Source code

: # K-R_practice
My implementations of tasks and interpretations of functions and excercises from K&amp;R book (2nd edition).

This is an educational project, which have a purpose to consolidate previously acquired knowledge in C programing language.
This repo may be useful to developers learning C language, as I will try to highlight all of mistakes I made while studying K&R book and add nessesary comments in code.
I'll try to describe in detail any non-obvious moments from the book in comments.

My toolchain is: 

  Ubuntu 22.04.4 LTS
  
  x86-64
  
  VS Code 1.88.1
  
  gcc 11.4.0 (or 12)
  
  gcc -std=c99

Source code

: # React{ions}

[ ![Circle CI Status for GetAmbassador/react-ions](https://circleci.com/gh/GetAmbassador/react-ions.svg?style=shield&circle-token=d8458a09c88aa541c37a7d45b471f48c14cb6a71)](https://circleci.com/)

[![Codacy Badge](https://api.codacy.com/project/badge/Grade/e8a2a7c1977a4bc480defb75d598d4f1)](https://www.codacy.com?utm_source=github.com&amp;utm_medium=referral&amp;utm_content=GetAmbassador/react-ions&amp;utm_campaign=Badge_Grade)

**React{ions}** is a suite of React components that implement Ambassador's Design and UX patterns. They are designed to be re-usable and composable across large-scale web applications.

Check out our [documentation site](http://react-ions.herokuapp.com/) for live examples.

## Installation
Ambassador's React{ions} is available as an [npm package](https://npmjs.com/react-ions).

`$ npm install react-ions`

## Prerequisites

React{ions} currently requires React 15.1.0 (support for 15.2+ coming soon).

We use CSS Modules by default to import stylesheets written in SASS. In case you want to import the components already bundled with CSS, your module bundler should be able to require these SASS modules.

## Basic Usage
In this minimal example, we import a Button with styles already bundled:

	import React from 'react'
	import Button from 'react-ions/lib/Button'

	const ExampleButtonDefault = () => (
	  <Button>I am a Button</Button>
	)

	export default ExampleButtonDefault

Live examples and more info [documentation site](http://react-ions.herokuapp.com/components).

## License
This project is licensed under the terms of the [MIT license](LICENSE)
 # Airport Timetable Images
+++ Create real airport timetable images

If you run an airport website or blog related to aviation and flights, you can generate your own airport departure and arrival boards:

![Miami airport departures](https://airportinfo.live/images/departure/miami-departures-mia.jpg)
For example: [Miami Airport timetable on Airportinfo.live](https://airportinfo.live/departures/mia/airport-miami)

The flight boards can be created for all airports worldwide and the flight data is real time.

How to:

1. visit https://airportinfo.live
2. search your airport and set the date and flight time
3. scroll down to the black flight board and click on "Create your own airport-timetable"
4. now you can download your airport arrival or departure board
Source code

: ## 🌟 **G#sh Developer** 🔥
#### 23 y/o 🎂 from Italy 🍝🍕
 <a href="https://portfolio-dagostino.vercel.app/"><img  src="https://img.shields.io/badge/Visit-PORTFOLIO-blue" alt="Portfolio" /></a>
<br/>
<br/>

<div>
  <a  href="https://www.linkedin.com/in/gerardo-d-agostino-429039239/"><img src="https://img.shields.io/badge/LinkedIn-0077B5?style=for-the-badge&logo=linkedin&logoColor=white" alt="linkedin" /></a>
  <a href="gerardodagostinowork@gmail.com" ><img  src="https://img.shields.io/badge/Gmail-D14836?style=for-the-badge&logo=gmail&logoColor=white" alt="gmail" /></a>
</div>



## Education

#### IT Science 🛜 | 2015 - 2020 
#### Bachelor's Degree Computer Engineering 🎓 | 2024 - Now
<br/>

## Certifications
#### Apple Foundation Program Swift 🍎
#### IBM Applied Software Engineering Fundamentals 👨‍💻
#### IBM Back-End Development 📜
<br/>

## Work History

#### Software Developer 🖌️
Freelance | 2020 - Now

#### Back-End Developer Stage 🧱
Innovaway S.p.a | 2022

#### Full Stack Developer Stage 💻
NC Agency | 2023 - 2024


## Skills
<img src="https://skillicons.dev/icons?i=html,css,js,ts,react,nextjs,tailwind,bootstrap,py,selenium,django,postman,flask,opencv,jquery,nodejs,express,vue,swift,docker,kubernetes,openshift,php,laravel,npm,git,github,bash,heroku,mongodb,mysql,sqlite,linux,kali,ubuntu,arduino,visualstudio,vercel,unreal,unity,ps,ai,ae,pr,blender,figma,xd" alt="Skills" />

+-------+

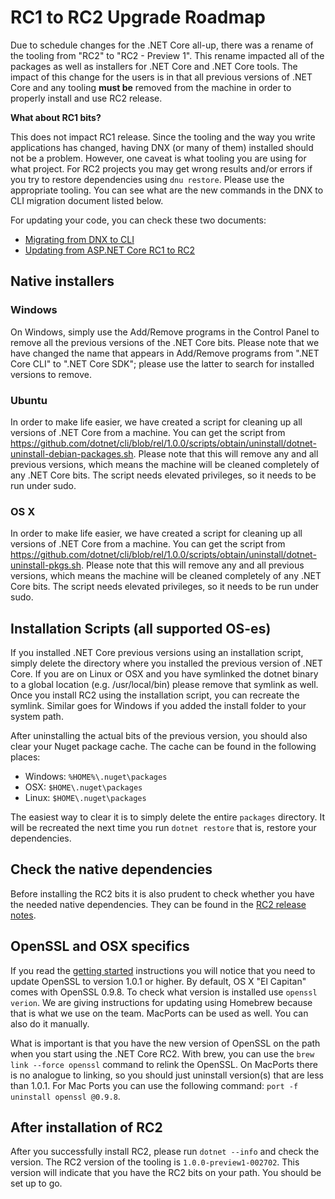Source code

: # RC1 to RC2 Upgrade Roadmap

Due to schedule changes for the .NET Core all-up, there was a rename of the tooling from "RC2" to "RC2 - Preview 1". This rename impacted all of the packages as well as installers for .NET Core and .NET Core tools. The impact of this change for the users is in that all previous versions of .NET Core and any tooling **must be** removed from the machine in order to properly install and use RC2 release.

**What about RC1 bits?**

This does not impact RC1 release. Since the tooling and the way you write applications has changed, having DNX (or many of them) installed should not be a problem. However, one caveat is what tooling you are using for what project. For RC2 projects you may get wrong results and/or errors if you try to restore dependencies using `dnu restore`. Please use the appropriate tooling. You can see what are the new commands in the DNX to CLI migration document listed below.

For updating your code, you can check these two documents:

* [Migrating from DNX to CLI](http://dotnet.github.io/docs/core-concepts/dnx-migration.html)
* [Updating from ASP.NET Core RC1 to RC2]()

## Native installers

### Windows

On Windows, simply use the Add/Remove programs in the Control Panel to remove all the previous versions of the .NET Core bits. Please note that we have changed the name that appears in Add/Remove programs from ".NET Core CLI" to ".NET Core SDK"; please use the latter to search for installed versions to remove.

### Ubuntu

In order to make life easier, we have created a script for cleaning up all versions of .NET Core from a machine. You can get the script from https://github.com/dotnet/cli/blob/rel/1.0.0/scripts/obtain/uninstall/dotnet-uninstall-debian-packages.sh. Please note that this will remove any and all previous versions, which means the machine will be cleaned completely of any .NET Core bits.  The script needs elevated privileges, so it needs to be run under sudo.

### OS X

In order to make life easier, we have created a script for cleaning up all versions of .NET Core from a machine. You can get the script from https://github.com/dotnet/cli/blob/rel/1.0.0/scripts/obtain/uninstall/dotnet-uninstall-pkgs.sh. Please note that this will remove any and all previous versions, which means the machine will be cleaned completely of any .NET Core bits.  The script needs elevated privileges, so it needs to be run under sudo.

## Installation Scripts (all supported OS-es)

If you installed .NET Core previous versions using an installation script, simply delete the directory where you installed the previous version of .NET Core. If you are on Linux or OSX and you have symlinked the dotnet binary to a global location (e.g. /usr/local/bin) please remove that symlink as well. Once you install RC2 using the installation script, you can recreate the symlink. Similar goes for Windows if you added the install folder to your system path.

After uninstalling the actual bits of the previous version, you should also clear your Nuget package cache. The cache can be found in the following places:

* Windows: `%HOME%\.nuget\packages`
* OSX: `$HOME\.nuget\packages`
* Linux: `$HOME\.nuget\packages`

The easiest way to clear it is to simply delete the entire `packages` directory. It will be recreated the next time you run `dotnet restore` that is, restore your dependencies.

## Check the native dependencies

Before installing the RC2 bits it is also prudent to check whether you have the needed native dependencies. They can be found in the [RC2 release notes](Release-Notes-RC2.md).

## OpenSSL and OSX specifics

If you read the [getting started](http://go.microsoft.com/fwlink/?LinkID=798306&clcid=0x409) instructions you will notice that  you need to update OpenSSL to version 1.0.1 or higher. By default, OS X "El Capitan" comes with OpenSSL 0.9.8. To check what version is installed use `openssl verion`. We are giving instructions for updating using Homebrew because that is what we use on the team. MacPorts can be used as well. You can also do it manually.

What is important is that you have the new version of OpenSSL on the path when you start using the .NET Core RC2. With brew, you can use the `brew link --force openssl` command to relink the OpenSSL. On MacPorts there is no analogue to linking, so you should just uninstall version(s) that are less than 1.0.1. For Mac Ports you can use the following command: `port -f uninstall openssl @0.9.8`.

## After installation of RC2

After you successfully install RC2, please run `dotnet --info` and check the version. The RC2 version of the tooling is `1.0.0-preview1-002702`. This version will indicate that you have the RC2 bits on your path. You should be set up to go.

+-------+

# Task instructions
The reply should consist solely of the lines above from the one that has "My implementations of" through the one that has "## Prerequisites", reproduced exactly.

# Result
My implementations of tasks and interpretations of functions and excercises from K&amp;R book (2nd edition).

This is an educational project, which have a purpose to consolidate previously acquired knowledge in C programing language.
This repo may be useful to developers learning C language, as I will try to highlight all of mistakes I made while studying K&R book and add nessesary comments in code.
I'll try to describe in detail any non-obvious moments from the book in comments.

My toolchain is: 

  Ubuntu 22.04.4 LTS
  
  x86-64
  
  VS Code 1.88.1
  
  gcc 11.4.0 (or 12)
  
  gcc -std=c99

Source code

: # React{ions}

[ ![Circle CI Status for GetAmbassador/react-ions](https://circleci.com/gh/GetAmbassador/react-ions.svg?style=shield&circle-token=d8458a09c88aa541c37a7d45b471f48c14cb6a71)](https://circleci.com/)

[![Codacy Badge](https://api.codacy.com/project/badge/Grade/e8a2a7c1977a4bc480defb75d598d4f1)](https://www.codacy.com?utm_source=github.com&amp;utm_medium=referral&amp;utm_content=GetAmbassador/react-ions&amp;utm_campaign=Badge_Grade)

**React{ions}** is a suite of React components that implement Ambassador's Design and UX patterns. They are designed to be re-usable and composable across large-scale web applications.

Check out our [documentation site](http://react-ions.herokuapp.com/) for live examples.

## Installation
Ambassador's React{ions} is available as an [npm package](https://npmjs.com/react-ions).

`$ npm install react-ions`

## Prerequisites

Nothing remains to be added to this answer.